In second grade, we had to write an essay on what I wanted to be when I grow up. Unlike most of the Asian kids with parents proudly approved goals such as a doctor, lawyer, teacher, or a policeman, I wanted to become a mother with ten children.
Twenty-nine years later, my dream finally came true. I was supposed to play Santa myself by delivering a baby on December 24, 2000. My dream arrived on the afternoon of December 13, only because I insisted on natural birth. And only because I am a 5'1 tiny woman and the baby had to come out early without breaking me into halves.
I did not suffer severe morning sickness throughout the pregnancy. I couldn't stand the smell of green onions. I had a strong craving for Italian dry salami. Odd? I secretly drank my favorite Jasmine green tea with honey and boba when all of my mom's friends warned me not to do so. To my defense, none of them graduated from medical school, nor were they able to provide evidence with fancy medical terms.
I did, however, played classical music next to the big fat belly every single day. I followed the advice on walking up and down the stairs (indoor) and hills (outdoor) hoping for a smooth labor.
I checked in around 2 AM on the 13th, and the baby came out at 1:53 PM that very afternoon. I passed out while reaching out to hold my baby. Next thing I know, I'd woken up in a private room covered with tubes. It was already tomorrow by then, and I haven't held my baby. With my mother's help, I pushed myself out of bed to use the bathroom. Next thing I know, I'd woken up on the bathroom floor numbly watching a nurse patting (although slapping would be more accurate) my cheeks, calling my name, and my mom stood next to her horrified.
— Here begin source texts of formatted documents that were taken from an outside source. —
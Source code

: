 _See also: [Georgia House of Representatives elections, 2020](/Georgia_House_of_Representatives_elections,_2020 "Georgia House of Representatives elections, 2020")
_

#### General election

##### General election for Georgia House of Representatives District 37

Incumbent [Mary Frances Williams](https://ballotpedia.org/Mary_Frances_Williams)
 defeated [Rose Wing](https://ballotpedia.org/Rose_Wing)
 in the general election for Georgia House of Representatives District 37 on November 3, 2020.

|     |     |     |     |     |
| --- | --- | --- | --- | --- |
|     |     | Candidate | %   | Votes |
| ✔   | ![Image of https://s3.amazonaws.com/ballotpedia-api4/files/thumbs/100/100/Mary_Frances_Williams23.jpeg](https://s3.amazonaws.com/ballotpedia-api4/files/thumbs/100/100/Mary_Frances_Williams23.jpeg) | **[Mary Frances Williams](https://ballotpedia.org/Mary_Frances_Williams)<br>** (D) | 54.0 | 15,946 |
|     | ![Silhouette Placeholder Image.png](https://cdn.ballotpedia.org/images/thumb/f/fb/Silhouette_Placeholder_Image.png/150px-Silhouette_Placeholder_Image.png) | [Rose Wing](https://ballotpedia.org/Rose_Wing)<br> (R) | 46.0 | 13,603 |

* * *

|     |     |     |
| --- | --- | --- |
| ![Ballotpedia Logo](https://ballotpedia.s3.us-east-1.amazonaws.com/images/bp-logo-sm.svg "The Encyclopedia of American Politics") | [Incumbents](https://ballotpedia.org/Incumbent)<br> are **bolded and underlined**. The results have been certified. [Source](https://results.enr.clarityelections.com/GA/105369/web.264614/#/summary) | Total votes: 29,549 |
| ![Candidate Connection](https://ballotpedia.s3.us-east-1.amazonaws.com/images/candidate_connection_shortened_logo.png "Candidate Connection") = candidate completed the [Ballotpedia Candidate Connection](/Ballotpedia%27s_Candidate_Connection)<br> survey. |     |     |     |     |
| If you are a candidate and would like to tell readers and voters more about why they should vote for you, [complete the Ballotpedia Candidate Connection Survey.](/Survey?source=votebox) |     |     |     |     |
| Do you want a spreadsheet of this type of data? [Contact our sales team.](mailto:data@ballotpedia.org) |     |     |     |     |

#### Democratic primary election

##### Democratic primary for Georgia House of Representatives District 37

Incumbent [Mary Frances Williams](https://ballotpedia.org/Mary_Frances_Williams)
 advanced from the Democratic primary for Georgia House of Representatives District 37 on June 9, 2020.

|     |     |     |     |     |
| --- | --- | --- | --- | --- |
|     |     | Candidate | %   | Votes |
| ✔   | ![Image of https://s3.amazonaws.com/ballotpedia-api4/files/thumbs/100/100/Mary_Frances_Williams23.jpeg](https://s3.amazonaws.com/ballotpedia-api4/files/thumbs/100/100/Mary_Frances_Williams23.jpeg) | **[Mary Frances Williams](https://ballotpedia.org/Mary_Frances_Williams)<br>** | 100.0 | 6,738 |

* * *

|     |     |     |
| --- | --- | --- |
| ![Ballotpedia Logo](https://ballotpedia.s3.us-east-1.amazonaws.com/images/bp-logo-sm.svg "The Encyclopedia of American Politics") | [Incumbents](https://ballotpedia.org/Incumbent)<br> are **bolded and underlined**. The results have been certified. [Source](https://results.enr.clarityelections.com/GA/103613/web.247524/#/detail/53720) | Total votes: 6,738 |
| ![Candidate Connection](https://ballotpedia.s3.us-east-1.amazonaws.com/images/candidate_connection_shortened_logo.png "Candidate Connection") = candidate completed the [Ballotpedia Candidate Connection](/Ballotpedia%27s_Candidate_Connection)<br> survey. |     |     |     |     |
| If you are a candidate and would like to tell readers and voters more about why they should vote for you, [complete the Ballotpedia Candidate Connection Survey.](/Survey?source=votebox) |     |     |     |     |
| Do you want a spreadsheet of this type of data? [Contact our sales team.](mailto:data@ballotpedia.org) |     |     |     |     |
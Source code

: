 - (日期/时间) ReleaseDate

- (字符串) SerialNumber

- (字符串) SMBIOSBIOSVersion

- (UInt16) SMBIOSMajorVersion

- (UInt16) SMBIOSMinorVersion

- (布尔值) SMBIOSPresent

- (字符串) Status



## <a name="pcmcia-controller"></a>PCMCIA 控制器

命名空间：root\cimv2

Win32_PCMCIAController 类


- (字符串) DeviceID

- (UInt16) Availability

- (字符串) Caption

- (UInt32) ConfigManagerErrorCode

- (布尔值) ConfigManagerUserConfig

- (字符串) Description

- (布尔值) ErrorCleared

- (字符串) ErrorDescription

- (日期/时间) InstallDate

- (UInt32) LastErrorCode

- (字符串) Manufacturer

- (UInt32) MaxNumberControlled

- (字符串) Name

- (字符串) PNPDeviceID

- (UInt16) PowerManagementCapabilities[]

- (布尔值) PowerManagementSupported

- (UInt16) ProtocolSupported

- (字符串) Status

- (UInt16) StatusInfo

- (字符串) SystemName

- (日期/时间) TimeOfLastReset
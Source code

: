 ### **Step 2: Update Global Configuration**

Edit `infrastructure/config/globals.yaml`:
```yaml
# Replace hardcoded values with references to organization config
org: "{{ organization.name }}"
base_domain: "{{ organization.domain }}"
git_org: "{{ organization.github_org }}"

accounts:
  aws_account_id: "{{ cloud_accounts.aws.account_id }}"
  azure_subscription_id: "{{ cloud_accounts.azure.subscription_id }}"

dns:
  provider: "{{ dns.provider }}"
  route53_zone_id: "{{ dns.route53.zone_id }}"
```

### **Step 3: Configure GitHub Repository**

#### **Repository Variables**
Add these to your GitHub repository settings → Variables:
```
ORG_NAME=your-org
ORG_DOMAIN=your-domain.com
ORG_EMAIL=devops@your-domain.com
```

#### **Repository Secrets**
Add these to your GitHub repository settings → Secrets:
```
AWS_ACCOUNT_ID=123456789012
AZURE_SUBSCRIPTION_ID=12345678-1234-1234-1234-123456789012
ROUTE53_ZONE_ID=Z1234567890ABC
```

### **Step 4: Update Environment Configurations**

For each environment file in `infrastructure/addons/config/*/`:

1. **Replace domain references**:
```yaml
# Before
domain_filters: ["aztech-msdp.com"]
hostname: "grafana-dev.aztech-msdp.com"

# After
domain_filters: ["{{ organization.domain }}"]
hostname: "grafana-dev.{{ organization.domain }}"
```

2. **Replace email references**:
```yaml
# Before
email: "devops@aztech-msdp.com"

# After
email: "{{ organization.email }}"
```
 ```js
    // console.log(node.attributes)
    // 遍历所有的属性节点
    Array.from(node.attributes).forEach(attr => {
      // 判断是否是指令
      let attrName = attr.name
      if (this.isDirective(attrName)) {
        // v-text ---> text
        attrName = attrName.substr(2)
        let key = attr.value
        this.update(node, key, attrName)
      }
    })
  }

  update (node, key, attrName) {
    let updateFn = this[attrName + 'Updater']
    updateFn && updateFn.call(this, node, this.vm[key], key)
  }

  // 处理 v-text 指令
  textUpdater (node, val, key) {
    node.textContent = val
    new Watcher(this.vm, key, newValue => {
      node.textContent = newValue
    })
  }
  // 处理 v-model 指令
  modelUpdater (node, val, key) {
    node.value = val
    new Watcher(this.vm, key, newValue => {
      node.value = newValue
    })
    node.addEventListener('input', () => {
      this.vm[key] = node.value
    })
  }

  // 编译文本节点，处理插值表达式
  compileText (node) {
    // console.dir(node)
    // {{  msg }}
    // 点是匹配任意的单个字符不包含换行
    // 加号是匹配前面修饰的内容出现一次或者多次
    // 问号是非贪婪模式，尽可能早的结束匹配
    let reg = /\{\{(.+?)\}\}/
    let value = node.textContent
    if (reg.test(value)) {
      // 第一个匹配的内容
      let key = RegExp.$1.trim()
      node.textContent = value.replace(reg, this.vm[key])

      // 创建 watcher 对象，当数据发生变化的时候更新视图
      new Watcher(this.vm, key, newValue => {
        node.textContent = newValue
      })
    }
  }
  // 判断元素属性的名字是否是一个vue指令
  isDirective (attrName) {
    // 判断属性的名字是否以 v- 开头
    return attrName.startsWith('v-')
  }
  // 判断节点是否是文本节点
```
I had to wait for another night to hold my baby. The doctors needed to make sure I wouldn't pass out while nursing him. I could not argue with that.
While everyone was concerned about my health condition, all I wanted to do was to hold the baby I haven't met. Finally, they moved me to another room, and I could go to the nursery to nurse my newborn, wrapped in a blue blanket.
He was tiny and beautiful. Not sure why, but it was at that moment I feel I have officially entered motherhood.
Motherhood is my savior, my Polaris (I'm referring to the north star, not the ATV).
Motherhood teaches me the true meaning of unconditional love, especially during the Terrible Twos, He-Just-Won't-Shut-Up Threes, and Time-Out-Is-A-Joke Fours.
Motherhood takes unconditional love mentioned above to another level as the child of mine entered Tween and Teen. Tween runs roughly between 9-12. Teen runs from 13-19. I might not have a degree in Calculus, but I know that's a decade. A decade is a long time.
Motherhood is to overfill my office desk, and walls when applicable, with photos of my son, from birth to the present time. And talk about how my son scored a goal during his soccer game before weekly meetings.
Motherhood is about carrying travel-sized tissue packs (instead of makeup bag) to every performance, award ceremony, and competition.
Motherhood trained me to come up have two speeches for every competition, group or individual--one for the victory and one for losing. However, these speeches eventually shifted to the conversation once he was in high school. And sometimes, my son would awe me with his unscripted heartfelt thoughts that bring tears to my eyes while I cherish the proud mamma moment.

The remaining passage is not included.